I have other results but the rest is within the limit.

Thanks

You’re not a robot. These values are fine and just because labs values are above the normal ranges doesn’t mean it’s unsafe or unhealthy. Stop trying to micromanage your blood values in the absence of symptoms.

Higher HCT is healthier and has never shown to be harmful. My HCT is 51% on TRT and none of my doctors are concerned. Thinker blood only becomes a problem if you have comorbidities, blockages, narrowing of the arteries, heart disease.
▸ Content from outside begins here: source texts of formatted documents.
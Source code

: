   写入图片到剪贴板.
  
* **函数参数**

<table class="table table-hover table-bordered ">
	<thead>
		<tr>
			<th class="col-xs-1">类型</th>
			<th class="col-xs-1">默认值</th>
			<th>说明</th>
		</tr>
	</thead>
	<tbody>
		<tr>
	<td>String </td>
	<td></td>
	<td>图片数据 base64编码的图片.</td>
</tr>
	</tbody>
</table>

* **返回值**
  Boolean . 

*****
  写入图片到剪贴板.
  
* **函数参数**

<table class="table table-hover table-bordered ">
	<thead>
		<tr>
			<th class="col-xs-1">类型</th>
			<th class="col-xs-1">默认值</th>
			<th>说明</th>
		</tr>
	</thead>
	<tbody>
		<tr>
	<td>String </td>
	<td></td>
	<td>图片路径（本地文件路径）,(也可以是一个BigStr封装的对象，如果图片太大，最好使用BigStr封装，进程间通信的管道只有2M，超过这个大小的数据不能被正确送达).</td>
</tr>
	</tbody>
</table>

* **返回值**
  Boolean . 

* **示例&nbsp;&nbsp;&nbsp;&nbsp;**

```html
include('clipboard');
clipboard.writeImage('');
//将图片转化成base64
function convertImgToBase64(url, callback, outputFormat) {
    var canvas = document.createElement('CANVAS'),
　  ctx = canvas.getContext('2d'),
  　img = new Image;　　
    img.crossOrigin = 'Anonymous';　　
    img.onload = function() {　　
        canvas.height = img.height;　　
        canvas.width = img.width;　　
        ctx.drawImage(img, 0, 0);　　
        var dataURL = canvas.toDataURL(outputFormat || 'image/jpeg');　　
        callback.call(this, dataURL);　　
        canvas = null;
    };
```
With secondary erythrocytosis there is an increase in blood volume which enlarges the vascular bed, decreases peripheral resistance and increases cardiac output.

Therefore, in a secondary erythrocytosis optimal oxygen transport with increased blood volume occurs at a higher hematocrit value than with a normal blood volume. A moderate increase in hematocrit may be beneficial despite the increased viscosity.

There are over 80 million people that live higher than 2,500 meters and they develop a secondary erythrocytosis. Men in parts of Bolivia for instance have a normal range of Hct from 45-61%. These men are not at an increased risk of thrombotic events nor do they have to undergo phlebotomies to manage their hematocrit.